So Simple Trial Program
So Simple Trial Program
Start Confidently With TREMFYA® (guselkumab)
Enroll Patients in the SO SIMPLE TRIAL PROGRAM Today
The TREMFYA® So Simple Trial Program gives patients the opportunity to try TREMFYA® to determine if it's right for them.
1 Form – Easy enrollment process with 1 Prescription Enrollment Form (PEF) submitted to Janssen CarePath
3 Days – Shipment can be authorized within 3 BUSINESS DAYS after prescription.*
$0 Trial – First dose of TREMFYA® at no cost to patient
At the conclusion of the program, you and your patient decide if it is appropriate to continue treatment. Terms expire at the end of each calendar year and may change.
This Trial Offer is open to patients who have commercial insurance, government coverage, or no insurance coverage; however, there is no guarantee of continuous accessibility after the program ends.
Please call a Janssen CarePath Care Coordinator at 877-CarePath (877-227-3728) for eligibility and program details.
*Shipment can be authorized within 3 business days of submitting a prescription pending patient program opt-in and scheduling shipment.
TREMFYA® is indicated for the treatment of adults with moderate to severe plaque psoriasis who are candidates for systemic therapy or phototherapy.
TREMFYA® is administered as a 100 mg subcutaneous injection once every 8 weeks, after starter doses at weeks 0 and 4. TREMFYA® is intended for use under the guidance and supervision of a physician. Patients may self-inject with TREMFYA® after physician approval and proper training.
WARNINGS AND PRECAUTIONS
TREMFYA® may increase the risk of infection. Treatment with TREMFYA® should not be initiated in patients with a clinically important active infection until the infection resolves or is adequately treated.

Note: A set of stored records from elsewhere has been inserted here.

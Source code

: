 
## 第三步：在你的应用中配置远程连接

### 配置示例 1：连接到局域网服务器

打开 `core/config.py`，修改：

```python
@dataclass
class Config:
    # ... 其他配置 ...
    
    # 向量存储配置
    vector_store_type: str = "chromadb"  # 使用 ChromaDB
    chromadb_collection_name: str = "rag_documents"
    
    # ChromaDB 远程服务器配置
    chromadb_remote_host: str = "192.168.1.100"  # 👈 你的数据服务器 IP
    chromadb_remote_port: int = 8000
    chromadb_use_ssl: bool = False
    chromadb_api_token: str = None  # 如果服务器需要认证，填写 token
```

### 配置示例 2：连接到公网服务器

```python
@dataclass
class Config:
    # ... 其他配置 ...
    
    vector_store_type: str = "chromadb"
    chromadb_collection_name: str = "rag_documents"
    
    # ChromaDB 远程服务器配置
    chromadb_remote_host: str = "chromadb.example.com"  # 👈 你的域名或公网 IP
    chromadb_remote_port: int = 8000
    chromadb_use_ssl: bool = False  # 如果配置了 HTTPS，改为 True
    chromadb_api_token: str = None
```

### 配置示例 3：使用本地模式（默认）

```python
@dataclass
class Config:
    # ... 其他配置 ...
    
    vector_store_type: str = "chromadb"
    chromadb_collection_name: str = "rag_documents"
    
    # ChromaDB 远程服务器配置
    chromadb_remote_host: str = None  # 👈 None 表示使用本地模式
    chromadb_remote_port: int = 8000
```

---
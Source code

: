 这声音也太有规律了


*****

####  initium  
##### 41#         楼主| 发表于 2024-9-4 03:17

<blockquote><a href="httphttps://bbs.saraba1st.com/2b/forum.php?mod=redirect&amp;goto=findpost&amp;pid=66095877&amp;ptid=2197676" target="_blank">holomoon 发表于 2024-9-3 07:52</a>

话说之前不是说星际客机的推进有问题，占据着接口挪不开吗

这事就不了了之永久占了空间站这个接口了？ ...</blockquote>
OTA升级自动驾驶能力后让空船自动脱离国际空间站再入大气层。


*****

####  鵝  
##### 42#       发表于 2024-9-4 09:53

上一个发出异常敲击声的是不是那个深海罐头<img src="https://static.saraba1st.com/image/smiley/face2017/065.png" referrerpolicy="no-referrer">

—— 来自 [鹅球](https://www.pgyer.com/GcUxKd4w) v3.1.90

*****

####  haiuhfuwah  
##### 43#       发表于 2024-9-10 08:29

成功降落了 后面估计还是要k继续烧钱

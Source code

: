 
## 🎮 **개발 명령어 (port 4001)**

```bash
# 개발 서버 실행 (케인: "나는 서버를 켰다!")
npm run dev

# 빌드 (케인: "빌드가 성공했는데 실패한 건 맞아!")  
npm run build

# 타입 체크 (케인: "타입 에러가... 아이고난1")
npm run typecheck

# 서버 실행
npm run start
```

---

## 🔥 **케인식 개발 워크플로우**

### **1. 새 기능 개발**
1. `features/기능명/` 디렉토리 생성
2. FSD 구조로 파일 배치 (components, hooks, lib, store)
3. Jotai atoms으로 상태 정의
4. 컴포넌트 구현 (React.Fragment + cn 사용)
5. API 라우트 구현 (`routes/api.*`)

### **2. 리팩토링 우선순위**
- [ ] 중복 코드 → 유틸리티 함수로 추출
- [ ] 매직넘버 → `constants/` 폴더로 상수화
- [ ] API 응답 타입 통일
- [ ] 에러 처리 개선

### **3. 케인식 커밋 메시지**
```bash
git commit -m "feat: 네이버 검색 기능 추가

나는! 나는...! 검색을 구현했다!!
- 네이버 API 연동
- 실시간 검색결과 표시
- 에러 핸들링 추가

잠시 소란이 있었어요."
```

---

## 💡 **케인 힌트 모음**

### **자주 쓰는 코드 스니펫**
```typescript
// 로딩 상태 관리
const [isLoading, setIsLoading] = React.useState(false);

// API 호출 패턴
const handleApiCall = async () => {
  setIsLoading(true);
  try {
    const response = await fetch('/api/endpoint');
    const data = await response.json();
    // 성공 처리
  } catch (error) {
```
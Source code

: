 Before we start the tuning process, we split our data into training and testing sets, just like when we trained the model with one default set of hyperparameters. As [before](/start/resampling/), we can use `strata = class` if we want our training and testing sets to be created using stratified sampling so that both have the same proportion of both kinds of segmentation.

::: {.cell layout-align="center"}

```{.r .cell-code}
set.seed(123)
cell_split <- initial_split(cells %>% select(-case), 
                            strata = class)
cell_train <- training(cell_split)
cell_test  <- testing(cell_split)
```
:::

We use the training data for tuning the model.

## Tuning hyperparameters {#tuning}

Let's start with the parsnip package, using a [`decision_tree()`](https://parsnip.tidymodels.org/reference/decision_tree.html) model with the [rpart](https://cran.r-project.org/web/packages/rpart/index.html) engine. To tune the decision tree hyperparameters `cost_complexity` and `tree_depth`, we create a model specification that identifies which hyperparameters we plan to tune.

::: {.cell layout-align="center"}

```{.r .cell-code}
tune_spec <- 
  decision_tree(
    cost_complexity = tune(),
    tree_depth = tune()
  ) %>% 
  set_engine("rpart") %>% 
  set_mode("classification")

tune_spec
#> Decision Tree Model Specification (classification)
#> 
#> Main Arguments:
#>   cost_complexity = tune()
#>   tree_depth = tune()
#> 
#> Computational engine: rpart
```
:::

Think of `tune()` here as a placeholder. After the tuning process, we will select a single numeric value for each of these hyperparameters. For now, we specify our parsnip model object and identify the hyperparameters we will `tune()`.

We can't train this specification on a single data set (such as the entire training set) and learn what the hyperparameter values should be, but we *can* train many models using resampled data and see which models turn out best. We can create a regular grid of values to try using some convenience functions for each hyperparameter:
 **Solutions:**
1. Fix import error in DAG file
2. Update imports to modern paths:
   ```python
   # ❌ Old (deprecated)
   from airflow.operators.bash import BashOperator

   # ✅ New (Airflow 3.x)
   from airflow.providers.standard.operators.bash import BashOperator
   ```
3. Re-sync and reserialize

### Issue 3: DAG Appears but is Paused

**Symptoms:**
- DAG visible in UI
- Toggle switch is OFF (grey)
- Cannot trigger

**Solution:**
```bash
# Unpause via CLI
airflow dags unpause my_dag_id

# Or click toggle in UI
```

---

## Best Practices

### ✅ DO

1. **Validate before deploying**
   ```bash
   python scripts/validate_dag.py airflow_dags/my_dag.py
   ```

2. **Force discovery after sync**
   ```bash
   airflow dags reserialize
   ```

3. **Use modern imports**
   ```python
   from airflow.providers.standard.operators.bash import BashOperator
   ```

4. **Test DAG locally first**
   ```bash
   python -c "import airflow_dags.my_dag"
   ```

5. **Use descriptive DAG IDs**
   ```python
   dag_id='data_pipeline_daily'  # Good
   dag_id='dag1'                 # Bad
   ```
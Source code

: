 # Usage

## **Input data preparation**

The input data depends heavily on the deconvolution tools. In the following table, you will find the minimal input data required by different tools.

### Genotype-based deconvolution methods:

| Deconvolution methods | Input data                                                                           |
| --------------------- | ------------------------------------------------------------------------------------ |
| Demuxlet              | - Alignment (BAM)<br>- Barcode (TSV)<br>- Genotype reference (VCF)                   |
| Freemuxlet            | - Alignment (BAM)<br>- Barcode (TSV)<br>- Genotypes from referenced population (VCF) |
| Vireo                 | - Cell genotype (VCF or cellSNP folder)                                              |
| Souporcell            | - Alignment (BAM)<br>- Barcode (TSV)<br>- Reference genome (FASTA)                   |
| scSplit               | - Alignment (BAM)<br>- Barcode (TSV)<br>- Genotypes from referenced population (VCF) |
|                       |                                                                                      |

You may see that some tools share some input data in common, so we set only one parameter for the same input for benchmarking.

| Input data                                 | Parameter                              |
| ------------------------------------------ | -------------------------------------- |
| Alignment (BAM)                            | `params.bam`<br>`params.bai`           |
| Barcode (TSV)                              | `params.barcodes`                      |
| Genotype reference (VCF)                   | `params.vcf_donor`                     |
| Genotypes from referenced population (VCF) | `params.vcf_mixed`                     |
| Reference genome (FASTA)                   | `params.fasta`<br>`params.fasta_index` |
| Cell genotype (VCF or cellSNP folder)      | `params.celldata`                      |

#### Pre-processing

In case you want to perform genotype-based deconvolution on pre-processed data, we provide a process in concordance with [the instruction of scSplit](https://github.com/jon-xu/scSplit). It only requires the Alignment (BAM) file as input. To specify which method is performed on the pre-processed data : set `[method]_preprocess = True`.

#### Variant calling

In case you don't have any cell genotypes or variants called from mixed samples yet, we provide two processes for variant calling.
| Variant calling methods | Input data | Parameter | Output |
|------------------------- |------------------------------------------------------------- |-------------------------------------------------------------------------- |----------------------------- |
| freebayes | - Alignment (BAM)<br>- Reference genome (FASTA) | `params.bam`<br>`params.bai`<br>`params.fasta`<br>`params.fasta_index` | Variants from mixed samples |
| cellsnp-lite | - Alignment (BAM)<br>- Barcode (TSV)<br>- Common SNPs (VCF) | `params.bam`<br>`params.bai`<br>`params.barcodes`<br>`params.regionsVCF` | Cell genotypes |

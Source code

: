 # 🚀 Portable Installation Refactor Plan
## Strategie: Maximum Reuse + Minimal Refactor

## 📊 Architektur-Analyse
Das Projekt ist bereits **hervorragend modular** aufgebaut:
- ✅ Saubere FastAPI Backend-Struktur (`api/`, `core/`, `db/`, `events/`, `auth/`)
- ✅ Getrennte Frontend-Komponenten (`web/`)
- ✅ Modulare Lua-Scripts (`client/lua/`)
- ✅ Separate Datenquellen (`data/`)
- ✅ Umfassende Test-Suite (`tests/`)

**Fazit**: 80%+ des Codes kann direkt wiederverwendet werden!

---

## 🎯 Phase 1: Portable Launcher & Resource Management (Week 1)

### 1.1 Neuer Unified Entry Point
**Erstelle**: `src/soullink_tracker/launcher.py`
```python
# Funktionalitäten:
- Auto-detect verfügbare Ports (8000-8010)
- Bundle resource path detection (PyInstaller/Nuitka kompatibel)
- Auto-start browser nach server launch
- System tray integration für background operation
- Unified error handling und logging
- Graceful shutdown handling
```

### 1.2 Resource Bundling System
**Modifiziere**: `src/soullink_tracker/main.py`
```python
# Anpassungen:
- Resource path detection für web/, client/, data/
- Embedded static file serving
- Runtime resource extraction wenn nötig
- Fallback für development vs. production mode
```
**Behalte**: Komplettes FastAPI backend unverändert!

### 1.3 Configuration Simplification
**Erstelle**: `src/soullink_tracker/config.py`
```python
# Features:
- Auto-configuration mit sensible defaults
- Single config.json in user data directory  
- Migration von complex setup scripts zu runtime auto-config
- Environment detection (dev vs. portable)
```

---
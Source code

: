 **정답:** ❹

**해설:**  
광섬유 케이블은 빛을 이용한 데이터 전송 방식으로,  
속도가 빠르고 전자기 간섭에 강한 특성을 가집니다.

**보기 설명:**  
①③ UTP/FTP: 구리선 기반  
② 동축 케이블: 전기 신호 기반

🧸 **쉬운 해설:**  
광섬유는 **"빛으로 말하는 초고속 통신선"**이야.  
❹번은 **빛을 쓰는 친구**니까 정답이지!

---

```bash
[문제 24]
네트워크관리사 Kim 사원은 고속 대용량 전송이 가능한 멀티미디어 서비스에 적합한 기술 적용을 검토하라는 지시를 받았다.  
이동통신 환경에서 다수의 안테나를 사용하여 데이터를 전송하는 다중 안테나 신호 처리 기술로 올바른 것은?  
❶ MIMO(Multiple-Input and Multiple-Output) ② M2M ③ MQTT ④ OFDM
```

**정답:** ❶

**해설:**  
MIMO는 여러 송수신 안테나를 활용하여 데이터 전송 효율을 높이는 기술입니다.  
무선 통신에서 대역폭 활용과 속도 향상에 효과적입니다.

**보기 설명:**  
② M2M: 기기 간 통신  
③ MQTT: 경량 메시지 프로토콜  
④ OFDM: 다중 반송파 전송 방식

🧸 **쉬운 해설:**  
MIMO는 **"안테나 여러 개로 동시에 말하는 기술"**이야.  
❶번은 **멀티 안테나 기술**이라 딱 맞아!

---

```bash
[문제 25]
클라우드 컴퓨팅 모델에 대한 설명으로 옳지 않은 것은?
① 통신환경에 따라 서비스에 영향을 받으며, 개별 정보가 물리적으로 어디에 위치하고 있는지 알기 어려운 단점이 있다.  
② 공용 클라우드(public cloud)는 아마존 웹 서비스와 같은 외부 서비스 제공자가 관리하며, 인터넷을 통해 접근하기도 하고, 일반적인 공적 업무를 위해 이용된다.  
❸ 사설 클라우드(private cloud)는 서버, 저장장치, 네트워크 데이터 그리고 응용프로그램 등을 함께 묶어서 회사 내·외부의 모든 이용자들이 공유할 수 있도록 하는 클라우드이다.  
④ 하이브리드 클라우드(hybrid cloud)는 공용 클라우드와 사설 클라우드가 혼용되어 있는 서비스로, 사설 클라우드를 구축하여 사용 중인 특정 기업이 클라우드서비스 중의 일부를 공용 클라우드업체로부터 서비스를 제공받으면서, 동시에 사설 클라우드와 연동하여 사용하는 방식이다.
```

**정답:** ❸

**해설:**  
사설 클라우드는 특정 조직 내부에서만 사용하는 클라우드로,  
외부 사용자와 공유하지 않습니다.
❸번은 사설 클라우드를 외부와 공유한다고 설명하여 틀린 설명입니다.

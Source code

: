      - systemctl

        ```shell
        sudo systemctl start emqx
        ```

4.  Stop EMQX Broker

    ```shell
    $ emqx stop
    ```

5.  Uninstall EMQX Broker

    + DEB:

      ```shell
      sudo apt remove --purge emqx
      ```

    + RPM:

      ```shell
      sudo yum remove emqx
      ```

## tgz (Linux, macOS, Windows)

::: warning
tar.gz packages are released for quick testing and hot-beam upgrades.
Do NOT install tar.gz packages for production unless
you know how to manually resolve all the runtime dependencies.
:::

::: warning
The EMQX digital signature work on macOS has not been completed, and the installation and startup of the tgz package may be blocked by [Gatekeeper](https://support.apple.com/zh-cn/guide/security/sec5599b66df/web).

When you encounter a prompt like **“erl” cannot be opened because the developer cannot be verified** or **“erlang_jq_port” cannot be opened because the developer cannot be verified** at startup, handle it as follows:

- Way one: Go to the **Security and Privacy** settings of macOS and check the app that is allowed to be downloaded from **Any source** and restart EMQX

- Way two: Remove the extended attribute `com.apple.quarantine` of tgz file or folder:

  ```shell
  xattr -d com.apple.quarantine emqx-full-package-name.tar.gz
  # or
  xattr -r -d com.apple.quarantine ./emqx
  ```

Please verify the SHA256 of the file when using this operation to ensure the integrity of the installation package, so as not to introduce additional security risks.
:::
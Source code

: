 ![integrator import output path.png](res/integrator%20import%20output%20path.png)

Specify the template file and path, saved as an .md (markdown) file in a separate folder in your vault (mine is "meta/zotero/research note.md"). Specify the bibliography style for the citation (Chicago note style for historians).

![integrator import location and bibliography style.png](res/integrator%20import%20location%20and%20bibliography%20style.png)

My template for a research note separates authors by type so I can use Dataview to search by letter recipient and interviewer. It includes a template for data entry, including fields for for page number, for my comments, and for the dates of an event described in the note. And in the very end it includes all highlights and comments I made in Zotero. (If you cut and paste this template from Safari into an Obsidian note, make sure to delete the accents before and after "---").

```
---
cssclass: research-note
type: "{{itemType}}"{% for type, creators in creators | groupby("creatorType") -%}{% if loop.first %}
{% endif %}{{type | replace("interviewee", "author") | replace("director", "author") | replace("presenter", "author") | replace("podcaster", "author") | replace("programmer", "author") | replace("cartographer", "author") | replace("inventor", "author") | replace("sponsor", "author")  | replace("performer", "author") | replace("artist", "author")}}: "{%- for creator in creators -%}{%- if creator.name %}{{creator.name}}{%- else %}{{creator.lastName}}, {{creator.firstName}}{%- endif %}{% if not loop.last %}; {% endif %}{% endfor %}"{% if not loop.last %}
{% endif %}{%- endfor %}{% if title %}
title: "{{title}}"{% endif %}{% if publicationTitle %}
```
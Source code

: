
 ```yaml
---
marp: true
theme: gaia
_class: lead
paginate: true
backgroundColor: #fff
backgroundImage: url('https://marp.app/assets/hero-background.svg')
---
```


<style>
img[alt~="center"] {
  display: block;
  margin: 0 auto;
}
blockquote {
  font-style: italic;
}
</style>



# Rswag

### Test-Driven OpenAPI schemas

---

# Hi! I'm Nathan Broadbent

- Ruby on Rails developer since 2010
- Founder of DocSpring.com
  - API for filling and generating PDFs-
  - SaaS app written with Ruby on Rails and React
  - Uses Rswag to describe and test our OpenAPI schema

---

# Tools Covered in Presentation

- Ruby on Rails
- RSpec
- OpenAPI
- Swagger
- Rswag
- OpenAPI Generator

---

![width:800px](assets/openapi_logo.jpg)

Consider the risks and benefits of treatment prior to prescribing TREMFYA® in patients with a chronic infection or a history of recurrent infection. Instruct patients receiving TREMFYA® to seek medical help if signs or symptoms of clinically important chronic or acute infection occur. If a patient develops a clinically important or serious infection, or is not responding to standard therapy, closely monitor and discontinue TREMFYA® until the infection resolves.
Pre-Treatment Evaluation for Tuberculosis (TB)
Evaluate patients for TB infection prior to initiating treatment with TREMFYA®. Initiate treatment of latent TB prior to administering TREMFYA®. Monitor patients for signs and symptoms of active TB during and after TREMFYA® treatment. Do not administer TREMFYA® to patients with active TB infection.
Serious hypersensitivity reactions have been reported with postmarket use of TREMFYA®, some cases required hospitalization. If a serious hypersensitivity reaction occurs, discontinue TREMFYA® and initiate appropriate therapy.
Prior to initiating TREMFYA®, consider completion of all age-appropriate immunizations according to current immunization guidelines. Avoid use of live vaccines in patients treated with TREMFYA®.
Most common (≥1%) adverse reactions associated with TREMFYA® include upper respiratory infections, headache, injection site reactions, arthralgia, diarrhea, gastroenteritis, tinea infections, and herpes simplex infections.